First, using SSDs through legacy interfaces that hide internal mechanisms invariably results in erratic performance. The blame often goes to SSDs’ notoriously expensive garbage collection. In truth, several other complex processes result in non-linear effects in terms of latency and bandwidth. In this tutorial, we describe these processes and how they are implemented in modern devices. This knowledge will help system designers better choose SSDs and shape database workloads to match their performance characteristics.
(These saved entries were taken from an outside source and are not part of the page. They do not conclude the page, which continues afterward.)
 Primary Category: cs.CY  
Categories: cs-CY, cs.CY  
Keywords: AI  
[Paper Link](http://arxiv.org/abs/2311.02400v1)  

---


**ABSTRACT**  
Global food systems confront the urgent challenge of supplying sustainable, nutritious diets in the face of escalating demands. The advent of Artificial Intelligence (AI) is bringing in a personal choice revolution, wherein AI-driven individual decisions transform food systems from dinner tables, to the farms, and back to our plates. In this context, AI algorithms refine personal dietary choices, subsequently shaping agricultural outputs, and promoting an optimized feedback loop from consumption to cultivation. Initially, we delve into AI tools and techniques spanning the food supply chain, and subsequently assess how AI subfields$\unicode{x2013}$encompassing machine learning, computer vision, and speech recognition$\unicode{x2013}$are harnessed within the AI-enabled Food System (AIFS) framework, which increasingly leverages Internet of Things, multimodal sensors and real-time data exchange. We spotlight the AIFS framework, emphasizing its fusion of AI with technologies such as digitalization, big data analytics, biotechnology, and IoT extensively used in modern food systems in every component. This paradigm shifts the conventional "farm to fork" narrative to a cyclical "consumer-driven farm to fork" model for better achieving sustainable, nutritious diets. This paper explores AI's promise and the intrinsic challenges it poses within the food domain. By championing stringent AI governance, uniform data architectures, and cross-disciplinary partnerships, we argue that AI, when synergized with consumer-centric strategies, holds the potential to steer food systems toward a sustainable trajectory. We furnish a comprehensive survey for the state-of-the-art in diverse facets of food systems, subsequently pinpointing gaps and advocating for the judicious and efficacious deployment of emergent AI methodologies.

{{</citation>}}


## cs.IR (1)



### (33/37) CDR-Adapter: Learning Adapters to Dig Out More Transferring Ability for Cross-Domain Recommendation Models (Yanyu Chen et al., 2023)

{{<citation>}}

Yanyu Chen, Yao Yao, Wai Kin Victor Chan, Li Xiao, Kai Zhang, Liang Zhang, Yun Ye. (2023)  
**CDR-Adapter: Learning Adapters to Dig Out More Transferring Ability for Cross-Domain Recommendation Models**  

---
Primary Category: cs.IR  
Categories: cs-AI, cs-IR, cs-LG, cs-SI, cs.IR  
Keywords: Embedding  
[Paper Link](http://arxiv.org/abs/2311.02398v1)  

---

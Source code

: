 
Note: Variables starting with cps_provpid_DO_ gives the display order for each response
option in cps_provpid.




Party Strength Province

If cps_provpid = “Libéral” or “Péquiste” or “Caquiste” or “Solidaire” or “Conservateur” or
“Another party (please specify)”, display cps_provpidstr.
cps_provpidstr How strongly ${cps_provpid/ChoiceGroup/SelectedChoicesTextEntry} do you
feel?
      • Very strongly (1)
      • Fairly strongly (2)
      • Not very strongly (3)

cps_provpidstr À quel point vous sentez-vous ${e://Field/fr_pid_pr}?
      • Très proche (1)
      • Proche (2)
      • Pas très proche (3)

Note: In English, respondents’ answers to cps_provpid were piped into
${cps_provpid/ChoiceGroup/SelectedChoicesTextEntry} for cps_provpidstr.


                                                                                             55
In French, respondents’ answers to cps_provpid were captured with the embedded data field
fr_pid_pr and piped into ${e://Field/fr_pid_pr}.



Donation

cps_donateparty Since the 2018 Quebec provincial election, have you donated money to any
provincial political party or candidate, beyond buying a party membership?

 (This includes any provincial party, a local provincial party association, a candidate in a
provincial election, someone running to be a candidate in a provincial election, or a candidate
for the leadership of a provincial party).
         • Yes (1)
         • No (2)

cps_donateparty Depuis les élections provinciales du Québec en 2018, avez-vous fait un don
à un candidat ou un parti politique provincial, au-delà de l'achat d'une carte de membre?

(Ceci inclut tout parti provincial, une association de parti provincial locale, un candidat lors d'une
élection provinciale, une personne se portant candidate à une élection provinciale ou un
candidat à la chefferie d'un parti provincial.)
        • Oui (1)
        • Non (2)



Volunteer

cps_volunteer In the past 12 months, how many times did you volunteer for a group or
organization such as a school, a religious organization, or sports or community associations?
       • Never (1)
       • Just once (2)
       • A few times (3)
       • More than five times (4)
Second, the inadequacy of the traditional I/O abstractions opens up an entire research field focused on the co-design of SSD and database management systems (DBMS). Such research aims at devising mechanisms and policies coupling the storage manager of a DBMS and SSD internals: e.g., placing an SSD FTL (its “brains”) under the control of an application, changing SSD subsytems in response to the workload, or executing logic within a SSD on a database’s behalf. In this tutorial, we describe the research opportunities and challenges through this continuum of DBMS/SSD co-design techniques, and present platforms supporting their simulation and prototyping. We believe that those two areas—a more seamless integration of Database and Storage, and the study of SSD variations adapted to Database computations—are central to the development of the next generation of Database Systems. This (opinionated) survey will equip both researchers and practitioners alike to enter the field.
Authors
Alberto Lerner is a Senior Researcher at the University of Fribourg, Switzerland, at the eXascale Infolab. In the past, he was a postdoctoral researcher at IBM Research (both at T.J. Watson and Almaden), and participated in the design and development of several commercial database systems including at IBM, Google and MongoDB. His recent work focuses on using the network and storage stacks’ computational capacity to offloading database systems logic.
Philippe Bonnet is professor at the IT University of Copenhagen. Philippe is an experimental computer scientist with a background in database management. For twenty years, he has explored the design, implementation and evaluation of database systems in the context of successive generations of computer classes.